Quien así conduce conoce bien la carretera, de ir una vez tras otra, y trata de imponer su ritmo. Bueno, un ritmo que, aplicando la legislación vigente, le estaría prohibido. Y es que, además, cualquier fallo a esa velocidad y con semejante masa inerte en movimiento, será necesariamente fatal. Uno trata de zafarse de tales vehículos, pero es imposible sin aumentar la velocidad por encima de lo permitido o, aún peor, sin jugársela en cada curva. No parece importarles el desastre que puedan producir, sin saber si quien conduce delante conoce tan bien como ellos la carretera o no, o cuál es el estado de sus aptitudes psicofísicas.

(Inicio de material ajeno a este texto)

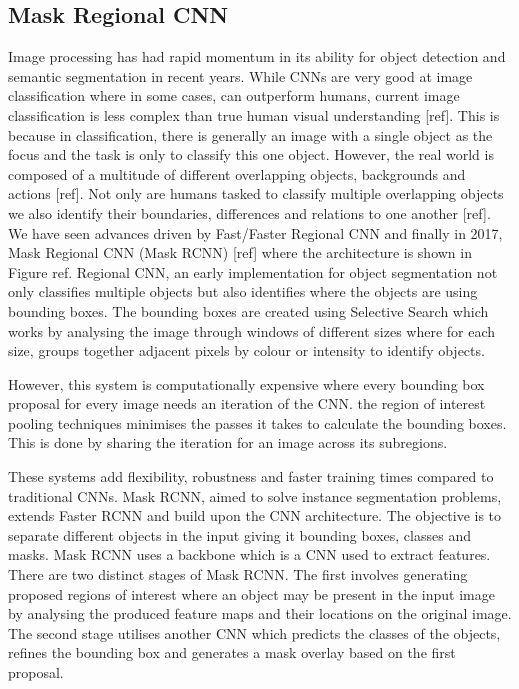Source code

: \subsection{Mask Regional CNN}
Image processing has had rapid momentum in its ability for object detection and semantic segmentation in recent years. While CNNs are very good at image classification where in some cases, can outperform humans, current image classification is less complex than true human visual understanding [ref]. This is because in classification, there is generally an image with a single object as the focus and the task is only to classify this one object. However, the real world is composed of a multitude of different overlapping objects, backgrounds and actions [ref]. Not only are humans tasked to classify multiple overlapping objects we also identify their boundaries, differences and relations to one another [ref]. 
We have seen advances driven by Fast/Faster Regional CNN and finally in 2017, Mask Regional CNN (Mask RCNN) [ref] where the architecture is shown in Figure ref. Regional CNN, an early implementation for object segmentation not only classifies multiple objects but also identifies where the objects are using bounding boxes. The bounding boxes are created using Selective Search which works by analysing the image through windows of different sizes where for each size, groups together adjacent pixels by colour or intensity to identify objects. 

However, this system is computationally expensive  where every bounding box proposal for every image needs an iteration of the CNN. the region of interest pooling techniques minimises the passes it takes to calculate the bounding boxes. This is done by sharing the iteration for an image across its subregions.  

These systems add flexibility, robustness and faster training times compared to traditional CNNs. Mask RCNN, aimed to solve instance segmentation problems, extends Faster RCNN and build upon the CNN architecture. The objective is to separate different objects in the input giving it bounding boxes, classes and masks. Mask RCNN uses a backbone which is a CNN used to extract features. There are two distinct stages of Mask RCNN. The first involves generating proposed regions of interest where an object may be present in the input image by analysing the produced feature maps and their locations on the original image. The second stage utilises another CNN which predicts the classes of the objects, refines the bounding box and generates a mask overlay based on the first proposal.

Evidentemente, solo una pequeña parte de los camiones son conducidos así, de tal guisa. O, lo que es lo mismo, una buena parte de los camioneros en esa ruta sabrá de lo que hablo y lo desaprobará. Pero estadísticamente no es poco frecuente, porque siempre encuentro alguno de esos "camiones asesinos" que se me pega detrás... Un problema real que, supongo, habrán percibido muchos más conductores. Y que los habituales de la zona conocerán y, me imagino, habrán denunciado alguna vez.

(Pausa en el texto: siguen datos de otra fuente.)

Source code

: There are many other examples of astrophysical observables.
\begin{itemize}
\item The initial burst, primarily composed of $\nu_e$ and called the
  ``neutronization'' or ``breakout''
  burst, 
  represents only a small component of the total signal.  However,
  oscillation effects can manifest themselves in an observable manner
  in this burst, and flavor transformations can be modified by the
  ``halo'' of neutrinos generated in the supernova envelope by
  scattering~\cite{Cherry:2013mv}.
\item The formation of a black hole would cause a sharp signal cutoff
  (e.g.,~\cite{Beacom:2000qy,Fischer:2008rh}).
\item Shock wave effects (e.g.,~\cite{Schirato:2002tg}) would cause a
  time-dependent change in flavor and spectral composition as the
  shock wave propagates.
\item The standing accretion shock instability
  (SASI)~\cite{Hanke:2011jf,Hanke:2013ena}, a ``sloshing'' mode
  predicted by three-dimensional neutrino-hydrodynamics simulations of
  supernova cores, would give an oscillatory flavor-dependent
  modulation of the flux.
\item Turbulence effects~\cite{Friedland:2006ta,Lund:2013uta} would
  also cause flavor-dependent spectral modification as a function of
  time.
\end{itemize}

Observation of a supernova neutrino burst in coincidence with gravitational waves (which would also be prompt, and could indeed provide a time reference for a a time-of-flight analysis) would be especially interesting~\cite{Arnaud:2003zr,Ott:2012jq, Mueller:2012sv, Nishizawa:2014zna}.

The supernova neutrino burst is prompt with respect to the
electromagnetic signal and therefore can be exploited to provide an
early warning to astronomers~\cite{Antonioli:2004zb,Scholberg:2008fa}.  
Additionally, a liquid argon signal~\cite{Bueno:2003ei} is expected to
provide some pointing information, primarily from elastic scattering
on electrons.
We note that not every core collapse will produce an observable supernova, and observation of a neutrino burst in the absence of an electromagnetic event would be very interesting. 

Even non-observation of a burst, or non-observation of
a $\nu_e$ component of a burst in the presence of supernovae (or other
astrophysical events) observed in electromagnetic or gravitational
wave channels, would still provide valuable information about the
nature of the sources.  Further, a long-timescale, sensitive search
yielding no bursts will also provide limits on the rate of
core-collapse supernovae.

Y, claro, de todo ello hay consecuencias... Si uno echa un vistazo a la banda bionda en esa carretera, pequeños ramos -algunos de plástico, por aquello de permanecer más tiempo visibles- aparecen de vez en cuando atados primorosamente a sus anclajes. Son testigos mudos de la desgracia y el vacío, de la muerte y el desconsuelo. Esas son las consecuencias de esta imprudencia que les cuento y, supongo, de otras muchas. Pero siempre, todas ellas, basadas en la velocidad. En la irresponsabilidad. En la locura colectiva de suponer que nada pasa, y luego lamentar y llorar como si el desastre fuese algo inconexo con tal previa falta de responsabilidad. Es necesaria otra cultura de la carretera y de la velocidad. Y, además, una buena vigilancia en la zona a la que aludo para, por ejemplo, recordarles a determinados profesionales cuáles son las reglas y cuáles no. Como siempre, muchos necesitan palos, porque eso de la lógica, la educación, el respeto y el civismo no va con ellos de oficio. Hay que imponerlo. ¡Qué pena! Antes los camioneros eran siempre, sin duda, los ángeles de la carretera. Ahora algunos no.